# Proof of Data Possession (PDP)

This page explains **Proof of Data Possession (PDP)**, the cryptographic protocol which ensures every data set stored within the **Filecoin Onchain Cloud (FOC)** remains accessible, verifiable, and provably intact without re-uploading the full data.

:::tip[Architecture Integration]
This page focuses on the PDP protocol details. To understand how PDP integrates with the overall system architecture, see [**System Architecture**](/core-concepts/architecture).
:::

## What is PDP?

**Proof of Data Possession (PDP)** is a cryptographic protocol that allows a client or smart contract to verify that a storage provider still holds a data set, without downloading it again.

In simple terms — PDP asks a provider to prove they still have the data by responding correctly to a randomized challenge generated from that data.
If the provider no longer stores the content, they cannot produce a valid proof.

This mechanism provides the verifiable heartbeat of Filecoin Onchain Cloud — proving that storage agreements are being honored in real time.
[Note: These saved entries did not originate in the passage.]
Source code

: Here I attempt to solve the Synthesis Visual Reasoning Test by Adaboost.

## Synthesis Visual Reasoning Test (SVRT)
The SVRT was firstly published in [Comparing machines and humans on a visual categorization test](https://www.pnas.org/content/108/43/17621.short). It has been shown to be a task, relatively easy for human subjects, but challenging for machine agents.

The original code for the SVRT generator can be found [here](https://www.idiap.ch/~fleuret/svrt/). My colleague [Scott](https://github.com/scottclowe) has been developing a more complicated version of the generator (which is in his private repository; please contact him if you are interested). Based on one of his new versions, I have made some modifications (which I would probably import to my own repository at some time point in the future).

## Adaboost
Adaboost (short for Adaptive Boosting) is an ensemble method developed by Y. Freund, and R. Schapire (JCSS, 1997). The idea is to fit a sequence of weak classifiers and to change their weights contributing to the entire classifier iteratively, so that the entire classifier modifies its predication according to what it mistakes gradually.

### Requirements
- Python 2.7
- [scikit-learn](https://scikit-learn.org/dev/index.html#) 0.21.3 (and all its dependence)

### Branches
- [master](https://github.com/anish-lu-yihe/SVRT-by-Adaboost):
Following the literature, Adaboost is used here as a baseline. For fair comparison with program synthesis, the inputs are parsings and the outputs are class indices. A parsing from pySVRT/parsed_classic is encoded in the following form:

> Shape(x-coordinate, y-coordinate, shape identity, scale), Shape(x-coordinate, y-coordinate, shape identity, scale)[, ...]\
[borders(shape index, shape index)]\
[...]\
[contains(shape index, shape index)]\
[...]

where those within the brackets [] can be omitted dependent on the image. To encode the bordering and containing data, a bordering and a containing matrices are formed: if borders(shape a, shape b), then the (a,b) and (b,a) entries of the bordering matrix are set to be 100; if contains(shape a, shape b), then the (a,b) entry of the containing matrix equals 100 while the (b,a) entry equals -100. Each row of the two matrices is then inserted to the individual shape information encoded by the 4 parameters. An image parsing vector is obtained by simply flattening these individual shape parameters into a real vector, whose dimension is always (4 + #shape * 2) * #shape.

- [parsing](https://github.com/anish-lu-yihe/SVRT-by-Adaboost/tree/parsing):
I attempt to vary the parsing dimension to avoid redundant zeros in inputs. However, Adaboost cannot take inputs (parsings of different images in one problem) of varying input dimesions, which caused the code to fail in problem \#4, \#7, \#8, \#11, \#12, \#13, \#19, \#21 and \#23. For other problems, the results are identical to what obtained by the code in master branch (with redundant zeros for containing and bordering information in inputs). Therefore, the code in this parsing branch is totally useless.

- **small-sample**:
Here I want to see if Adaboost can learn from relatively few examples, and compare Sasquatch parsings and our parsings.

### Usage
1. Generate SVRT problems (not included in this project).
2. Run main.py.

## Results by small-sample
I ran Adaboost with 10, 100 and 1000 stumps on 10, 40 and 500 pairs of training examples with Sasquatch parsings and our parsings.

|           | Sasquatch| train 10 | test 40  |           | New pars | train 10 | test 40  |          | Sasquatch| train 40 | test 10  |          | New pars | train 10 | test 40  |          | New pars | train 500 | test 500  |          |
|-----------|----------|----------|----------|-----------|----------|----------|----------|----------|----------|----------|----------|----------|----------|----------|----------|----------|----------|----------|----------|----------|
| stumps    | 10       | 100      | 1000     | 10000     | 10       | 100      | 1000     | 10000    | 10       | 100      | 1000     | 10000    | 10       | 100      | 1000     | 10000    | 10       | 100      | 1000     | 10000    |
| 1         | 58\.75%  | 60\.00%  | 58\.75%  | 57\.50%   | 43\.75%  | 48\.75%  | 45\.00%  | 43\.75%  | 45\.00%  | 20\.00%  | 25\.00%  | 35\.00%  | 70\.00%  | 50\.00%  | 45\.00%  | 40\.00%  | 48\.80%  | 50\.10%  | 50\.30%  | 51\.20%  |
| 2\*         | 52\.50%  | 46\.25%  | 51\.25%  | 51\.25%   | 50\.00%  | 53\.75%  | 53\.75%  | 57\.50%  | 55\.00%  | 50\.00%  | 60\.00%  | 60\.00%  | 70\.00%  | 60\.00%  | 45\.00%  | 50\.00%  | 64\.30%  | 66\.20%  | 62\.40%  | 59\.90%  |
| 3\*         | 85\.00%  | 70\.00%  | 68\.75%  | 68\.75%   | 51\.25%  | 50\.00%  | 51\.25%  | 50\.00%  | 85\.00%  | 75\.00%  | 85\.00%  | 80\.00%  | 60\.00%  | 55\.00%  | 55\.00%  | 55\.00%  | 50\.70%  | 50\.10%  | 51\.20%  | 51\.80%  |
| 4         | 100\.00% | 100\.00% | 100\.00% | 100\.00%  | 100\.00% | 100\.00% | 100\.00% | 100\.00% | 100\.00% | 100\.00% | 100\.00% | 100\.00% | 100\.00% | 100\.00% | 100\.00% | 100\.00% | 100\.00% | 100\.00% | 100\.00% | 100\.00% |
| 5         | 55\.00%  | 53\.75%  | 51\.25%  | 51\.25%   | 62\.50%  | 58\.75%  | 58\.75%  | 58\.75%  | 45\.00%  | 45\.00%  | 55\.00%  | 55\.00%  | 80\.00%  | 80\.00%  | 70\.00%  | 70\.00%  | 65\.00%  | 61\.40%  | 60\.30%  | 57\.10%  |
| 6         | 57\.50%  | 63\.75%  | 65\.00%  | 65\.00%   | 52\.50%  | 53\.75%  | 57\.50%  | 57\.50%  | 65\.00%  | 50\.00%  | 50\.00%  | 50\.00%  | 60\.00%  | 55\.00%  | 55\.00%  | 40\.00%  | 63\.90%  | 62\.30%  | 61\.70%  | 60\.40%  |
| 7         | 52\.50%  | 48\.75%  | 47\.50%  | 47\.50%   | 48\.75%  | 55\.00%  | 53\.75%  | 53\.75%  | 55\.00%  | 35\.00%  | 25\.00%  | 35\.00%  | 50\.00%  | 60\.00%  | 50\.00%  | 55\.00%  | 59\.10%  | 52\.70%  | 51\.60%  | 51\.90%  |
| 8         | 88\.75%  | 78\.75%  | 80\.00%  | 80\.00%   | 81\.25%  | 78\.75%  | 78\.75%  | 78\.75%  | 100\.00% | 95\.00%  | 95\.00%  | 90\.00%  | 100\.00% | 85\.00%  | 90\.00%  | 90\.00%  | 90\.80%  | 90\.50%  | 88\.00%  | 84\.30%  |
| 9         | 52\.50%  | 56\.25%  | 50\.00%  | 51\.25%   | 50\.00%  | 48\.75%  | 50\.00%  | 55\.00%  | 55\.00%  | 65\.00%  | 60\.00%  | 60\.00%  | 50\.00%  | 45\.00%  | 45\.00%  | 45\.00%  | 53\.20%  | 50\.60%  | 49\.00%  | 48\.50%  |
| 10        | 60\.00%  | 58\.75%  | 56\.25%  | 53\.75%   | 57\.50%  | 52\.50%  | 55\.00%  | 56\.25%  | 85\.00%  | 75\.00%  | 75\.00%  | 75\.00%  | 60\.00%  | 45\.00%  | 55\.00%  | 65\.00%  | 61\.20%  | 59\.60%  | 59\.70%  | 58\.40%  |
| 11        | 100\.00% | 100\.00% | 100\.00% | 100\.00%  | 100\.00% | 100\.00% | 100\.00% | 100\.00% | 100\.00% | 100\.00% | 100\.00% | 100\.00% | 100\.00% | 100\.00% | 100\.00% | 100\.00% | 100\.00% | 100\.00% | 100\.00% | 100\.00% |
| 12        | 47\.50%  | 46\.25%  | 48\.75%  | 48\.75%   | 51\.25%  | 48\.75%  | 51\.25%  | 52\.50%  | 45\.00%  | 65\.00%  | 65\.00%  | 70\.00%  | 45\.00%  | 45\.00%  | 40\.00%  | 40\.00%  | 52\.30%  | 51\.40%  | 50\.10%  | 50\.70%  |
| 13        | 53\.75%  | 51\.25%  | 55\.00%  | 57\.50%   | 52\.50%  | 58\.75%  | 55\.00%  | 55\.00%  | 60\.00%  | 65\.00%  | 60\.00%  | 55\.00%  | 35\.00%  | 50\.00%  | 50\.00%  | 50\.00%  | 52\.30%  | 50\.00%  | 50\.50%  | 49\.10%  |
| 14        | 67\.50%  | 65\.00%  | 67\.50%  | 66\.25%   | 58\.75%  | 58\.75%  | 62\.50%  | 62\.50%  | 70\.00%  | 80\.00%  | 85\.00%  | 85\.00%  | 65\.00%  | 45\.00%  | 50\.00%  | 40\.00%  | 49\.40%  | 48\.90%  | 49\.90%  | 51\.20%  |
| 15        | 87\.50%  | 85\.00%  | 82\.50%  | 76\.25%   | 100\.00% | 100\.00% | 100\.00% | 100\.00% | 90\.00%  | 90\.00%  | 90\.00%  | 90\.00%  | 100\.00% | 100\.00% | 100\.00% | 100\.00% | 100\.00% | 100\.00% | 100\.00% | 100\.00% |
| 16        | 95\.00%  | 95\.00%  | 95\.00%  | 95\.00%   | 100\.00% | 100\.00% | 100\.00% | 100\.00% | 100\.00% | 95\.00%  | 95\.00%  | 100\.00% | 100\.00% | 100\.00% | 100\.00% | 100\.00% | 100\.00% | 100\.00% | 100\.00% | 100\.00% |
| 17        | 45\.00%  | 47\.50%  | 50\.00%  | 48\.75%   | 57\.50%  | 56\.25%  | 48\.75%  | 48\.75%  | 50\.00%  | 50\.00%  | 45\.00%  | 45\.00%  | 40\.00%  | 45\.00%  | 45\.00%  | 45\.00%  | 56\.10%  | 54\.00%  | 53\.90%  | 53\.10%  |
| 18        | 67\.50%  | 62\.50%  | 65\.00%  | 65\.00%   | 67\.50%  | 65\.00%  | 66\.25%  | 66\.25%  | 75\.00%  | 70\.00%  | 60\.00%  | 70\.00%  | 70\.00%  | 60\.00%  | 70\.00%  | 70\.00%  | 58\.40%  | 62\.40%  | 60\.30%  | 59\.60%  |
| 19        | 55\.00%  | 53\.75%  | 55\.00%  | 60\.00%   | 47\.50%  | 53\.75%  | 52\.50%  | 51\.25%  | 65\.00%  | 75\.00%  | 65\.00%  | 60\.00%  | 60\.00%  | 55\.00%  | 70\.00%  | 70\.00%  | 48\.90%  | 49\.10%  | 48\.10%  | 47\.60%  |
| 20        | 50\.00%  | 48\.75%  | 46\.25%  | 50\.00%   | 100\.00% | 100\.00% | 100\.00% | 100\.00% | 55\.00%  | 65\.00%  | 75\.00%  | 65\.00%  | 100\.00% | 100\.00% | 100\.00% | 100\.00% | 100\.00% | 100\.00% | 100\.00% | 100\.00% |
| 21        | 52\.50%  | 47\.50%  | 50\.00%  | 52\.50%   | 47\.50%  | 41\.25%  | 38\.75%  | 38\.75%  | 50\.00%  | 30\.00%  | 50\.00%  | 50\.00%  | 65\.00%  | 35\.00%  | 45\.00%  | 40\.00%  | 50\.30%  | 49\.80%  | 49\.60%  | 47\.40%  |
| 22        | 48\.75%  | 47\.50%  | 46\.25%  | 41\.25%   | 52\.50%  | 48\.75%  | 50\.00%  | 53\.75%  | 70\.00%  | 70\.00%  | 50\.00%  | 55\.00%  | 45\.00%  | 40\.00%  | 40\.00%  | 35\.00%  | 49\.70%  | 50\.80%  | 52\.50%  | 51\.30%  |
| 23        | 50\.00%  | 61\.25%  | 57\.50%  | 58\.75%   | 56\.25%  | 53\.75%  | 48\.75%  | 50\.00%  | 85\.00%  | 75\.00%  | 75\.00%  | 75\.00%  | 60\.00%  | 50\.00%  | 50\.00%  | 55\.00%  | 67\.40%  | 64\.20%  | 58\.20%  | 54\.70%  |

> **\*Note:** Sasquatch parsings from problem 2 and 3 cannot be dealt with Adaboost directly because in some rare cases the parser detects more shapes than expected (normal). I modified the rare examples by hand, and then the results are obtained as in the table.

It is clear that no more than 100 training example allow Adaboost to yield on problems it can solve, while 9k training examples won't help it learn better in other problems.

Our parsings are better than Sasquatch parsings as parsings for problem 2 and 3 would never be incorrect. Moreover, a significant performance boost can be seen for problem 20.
It is the key that allows Filecoin to evolve from _cold archival storage_ to a **programmable cloud service layer** with fast data storage and retrival.
It introduces trustless verifiability for short-term and live data use cases, enabling new service types like **Filecoin Warm Storage, Filecoin Pin, and Onchain Data Hosting**, etc.

PDP provides three essential guarantees:

- **🧩 Integrity** — The data has not been altered or replaced.
- **🌐 Availability** — The data is physically present and retrievable when challenged.
- **⚖️ Accountability** — Payments and service reputation are tied to verifiable proofs, not promises.

Every proof strengthens confidence that the Filecoin Onchain Cloud behaves like a reliable Web2-grade cloud, but with **onchain transparency and cryptographic verifiablity**.

## How PDP Works

At its core, PDP is a **challenge-response** protocol based on deterministic cryptography and verifiable computation.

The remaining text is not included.